Top of Dataset entries

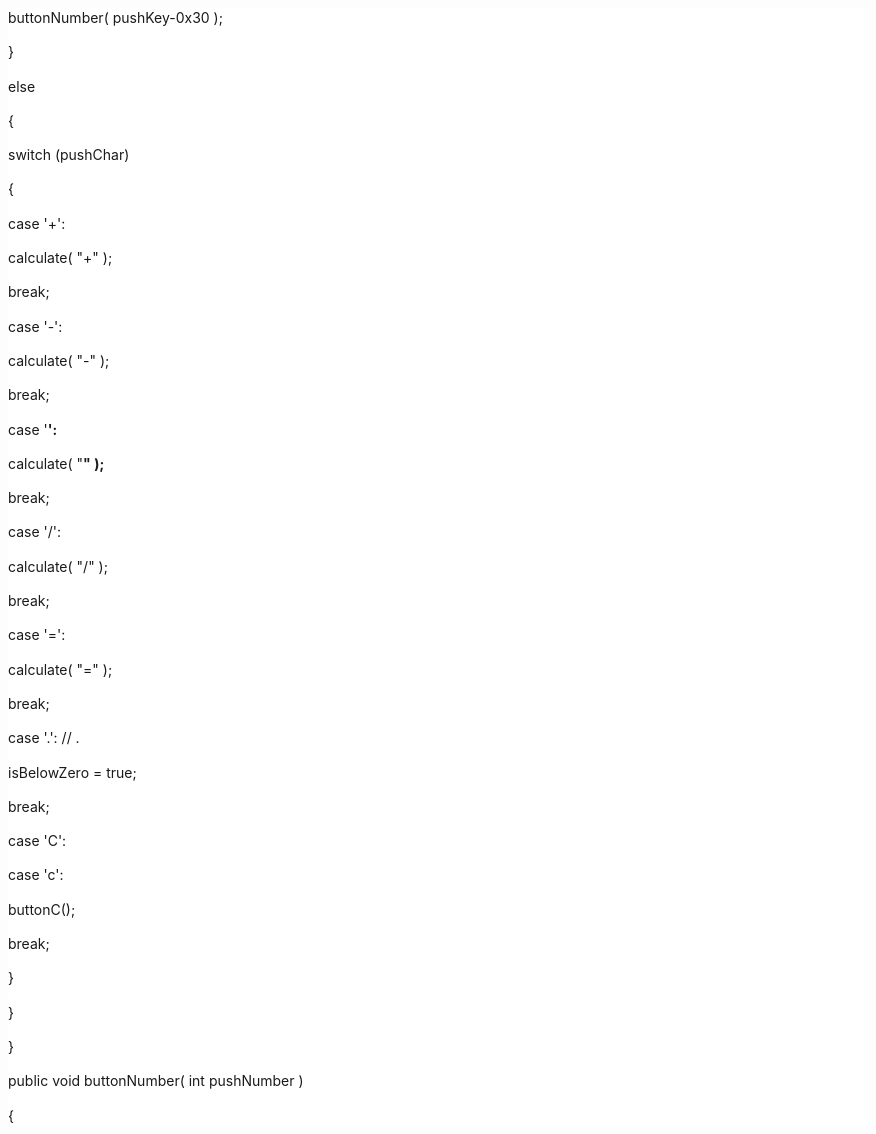 buttonNumber( pushKey-0x30 );

}

else

{

switch (pushChar)

{

case '+':

calculate( "+" );

break;

case '-':

calculate( "-" );

break;

case '**':**

calculate( "**" );**

break;

case '/':

calculate( "/" );

break;

case '=':

calculate( "=" );

break;

case '.': // .

isBelowZero = true;

break;

case 'C':

case 'c':

buttonC();

break;

}

}

}

public void buttonNumber( int pushNumber )

{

Bottom of Dataset entries

Required action:
Going through the material, count each line that carries the word "calculate", and output only that count.

Your response:
5